Hi, i found on the sane homepage that my scanner isn't supported. Is there another thing like sane that could support it? or can i use a default scanner to support mine? Is someone can answer me?

thxLast edited by bumpert on Fri May 06, 2005 10:42 pm; edited 2 times in total

----------

## yngwin

I'm afraid that for the time being we can basically forget about support for most HP scanners.

----------

## bumpert

oh  :Sad: 

very bad....

if someone have a solution or when the hp will be support, you could post here

thx for help

----------

## yngwin

Let's bug HP about it. I can't believe that there are excellent drivers for their printers, but they won't help making drivers for their scanners... They're losing a customer here.

----------

## bumpert

i wrote a mail to us about linux drivers

----------

## bumpert

that gave nothing, hp don't and won't do any linux support, they refer me to the sane project homepage

so i'll wait for soemone to made one

thx

----------

## Dracnor

This site is developing some drivers for 4400C, 4470C, 3570, and 3500C.  Still in development, and I'm not sure what chipset your scanner uses, but this may help you.  http://home.foni.net/~johanneshub/

----------

## bumpert

i'll give a check at home and give you feedback on it

thx

----------

## bumpert

ok thx, i wrote a mail to the dev to see if i could make some test with my scanner for him/her

thx

----------

## bumpert

still no answer, resend a mail

if somebody have new help

thx

----------

## bumpert

ok, i'll stop searching informations for now, if somebody have information in the future, please post something here, thx

----------

## bumpert

it's been more than 1 year i posted this. Nobody have new information? Sane still doesn't support it...  :Sad: 

----------

## bumpert

Another four months without any answer.
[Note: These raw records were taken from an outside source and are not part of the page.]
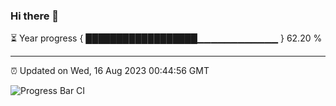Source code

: ### Hi there 👋

⏳ Year progress { ██████████████████▁▁▁▁▁▁▁▁▁▁▁▁ } 62.20 %

---

⏰ Updated on Wed, 16 Aug 2023 00:44:56 GMT

![Progress Bar CI](https://github.com/liununu/liununu/workflows/Progress%20Bar%20CI/badge.svg)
Any idea someone?  :Smile: 

----------

## bumpert

Hi found a thread http://lists.alioth.debian.org/pipermail/sane-devel/2004-September/012078.html about 2 years ago telling that this scanner have few possibility to be supported...

I sent a mail to the http://home.foni.net/~johanneshub/ to ask if any news about my scanner model.

It's really annoying that i can't use my scanner under Linux since i have it (i bought it when i was under Windows so no matter, next time, i'll check if the model is supported under linux...).

ANy ideas? News about this?

Thx a lot

----------

## Josef.95

Hi

 *Quote:*   

>  Nobody have new information?

 

I found

http://stef.dev.free.fr/sane/rts8891/index.html

----------